I love working with all hospital staff. They brighten my day, assist and anticipate the patient’s and my needs. They are desperately holding the frontline with us.
It weighs heavily on me because physicians aren’t the only ones who are taking the brunt of this pandemic. I can’t help but wonder, would the staff stay if they didn’t have to? A recent poll shows that 3 out of 10 healthcare workers are contemplating quitting their job and I’m not surprised.

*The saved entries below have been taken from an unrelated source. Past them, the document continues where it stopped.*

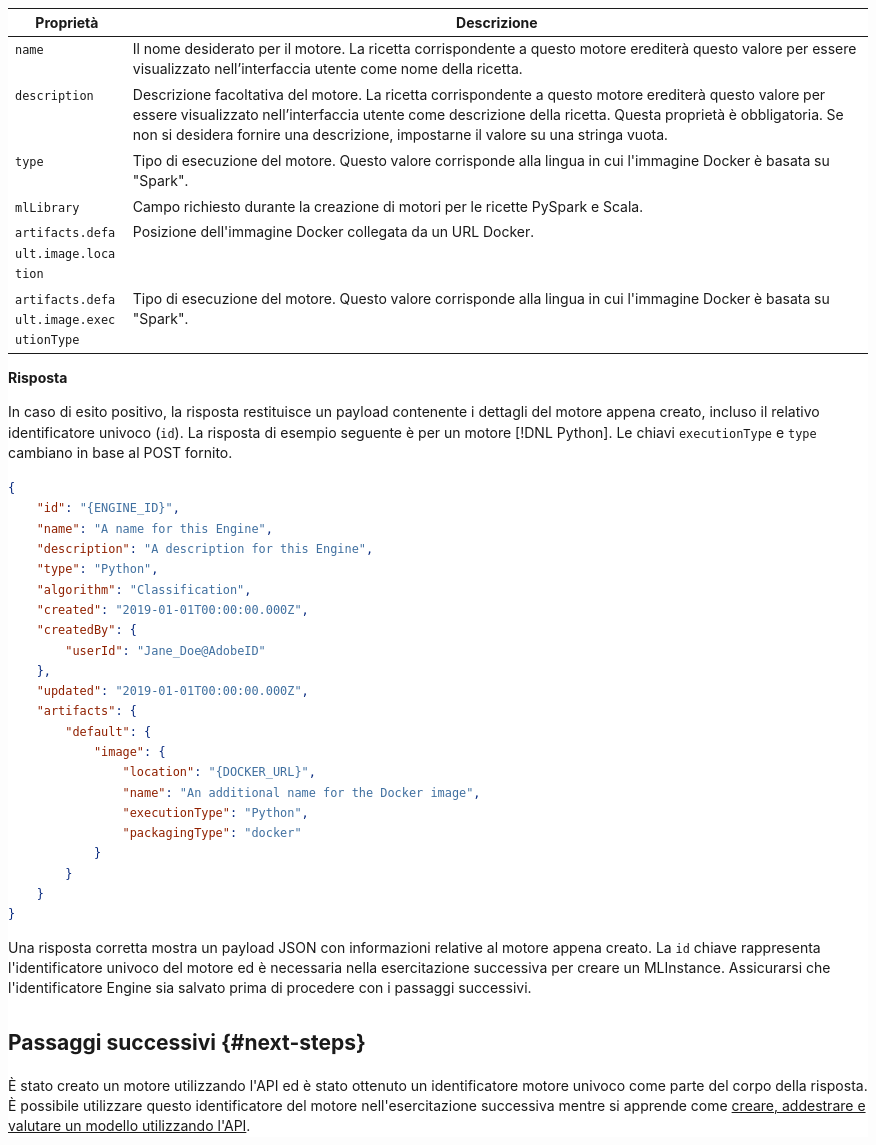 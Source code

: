 | Proprietà | Descrizione |
| --- | --- |
| `name` | Il nome desiderato per il motore. La ricetta corrispondente a questo motore erediterà questo valore per essere visualizzato nell’interfaccia utente come nome della ricetta. |
| `description` | Descrizione facoltativa del motore. La ricetta corrispondente a questo motore erediterà questo valore per essere visualizzato nell’interfaccia utente come descrizione della ricetta. Questa proprietà è obbligatoria. Se non si desidera fornire una descrizione, impostarne il valore su una stringa vuota. |
| `type` | Tipo di esecuzione del motore. Questo valore corrisponde alla lingua in cui l&#39;immagine Docker è basata su &quot;Spark&quot;. |
| `mlLibrary` | Campo richiesto durante la creazione di motori per le ricette PySpark e Scala. |
| `artifacts.default.image.location` | Posizione dell&#39;immagine Docker collegata da un URL Docker. |
| `artifacts.default.image.executionType` | Tipo di esecuzione del motore. Questo valore corrisponde alla lingua in cui l&#39;immagine Docker è basata su &quot;Spark&quot;. |

**Risposta**

In caso di esito positivo, la risposta restituisce un payload contenente i dettagli del motore appena creato, incluso il relativo identificatore univoco (`id`). La risposta di esempio seguente è per un motore [!DNL Python]. Le chiavi `executionType` e `type` cambiano in base al POST fornito.

```json
{
    "id": "{ENGINE_ID}",
    "name": "A name for this Engine",
    "description": "A description for this Engine",
    "type": "Python",
    "algorithm": "Classification",
    "created": "2019-01-01T00:00:00.000Z",
    "createdBy": {
        "userId": "Jane_Doe@AdobeID"
    },
    "updated": "2019-01-01T00:00:00.000Z",
    "artifacts": {
        "default": {
            "image": {
                "location": "{DOCKER_URL}",
                "name": "An additional name for the Docker image",
                "executionType": "Python",
                "packagingType": "docker"
            }
        }
    }
}
```

Una risposta corretta mostra un payload JSON con informazioni relative al motore appena creato. La `id` chiave rappresenta l&#39;identificatore univoco del motore ed è necessaria nella esercitazione successiva per creare un MLInstance. Assicurarsi che l&#39;identificatore Engine sia salvato prima di procedere con i passaggi successivi.

## Passaggi successivi {#next-steps}

È stato creato un motore utilizzando l&#39;API ed è stato ottenuto un identificatore motore univoco come parte del corpo della risposta. È possibile utilizzare questo identificatore del motore nell&#39;esercitazione successiva mentre si apprende come [creare, addestrare e valutare un modello utilizzando l&#39;API](./train-evaluate-model-api.md).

Hospital staff comes to work carrying the unbearable burden of Covid-risk and fear of passing it onto their children and families. Most have seen more patients die in the last two years than ever before in their careers. They’ve juggled the chaos of (unplanned) homeschooling and city shutdowns. And, still, they (perhaps reluctantly) come to work every day because of their oath and like many of us, because they have to.
Everyone could be a hero
We’re called heroes but are we really expected to carry the load? Where’s everyone else’s part? Politics can’t agree, and the nation can’t pull together for public safety because they can’t set political views aside. But here we are on the front lines. We have the greatest amount of exposure than almost any profession. We’re wearing our masks to protect our families and loved ones, and desperately trying to send our patients home, alive, to the families who love them.
We are called heroes because we are fighting for the public, for our country’s health. People see us as heroes because our duty calls on us to fight an ugly battle for the greater good.
True support for our healthcare heroes would be to stand in solidarity and fight together, the best way we know how. The easiest, least invasive way is to wear a mask. Even if there’s a fraction of a chance that wearing a mask could help reduce a patient from catching Covid-19 and needing to come to the hospital, then it’s totally worth it in my eyes.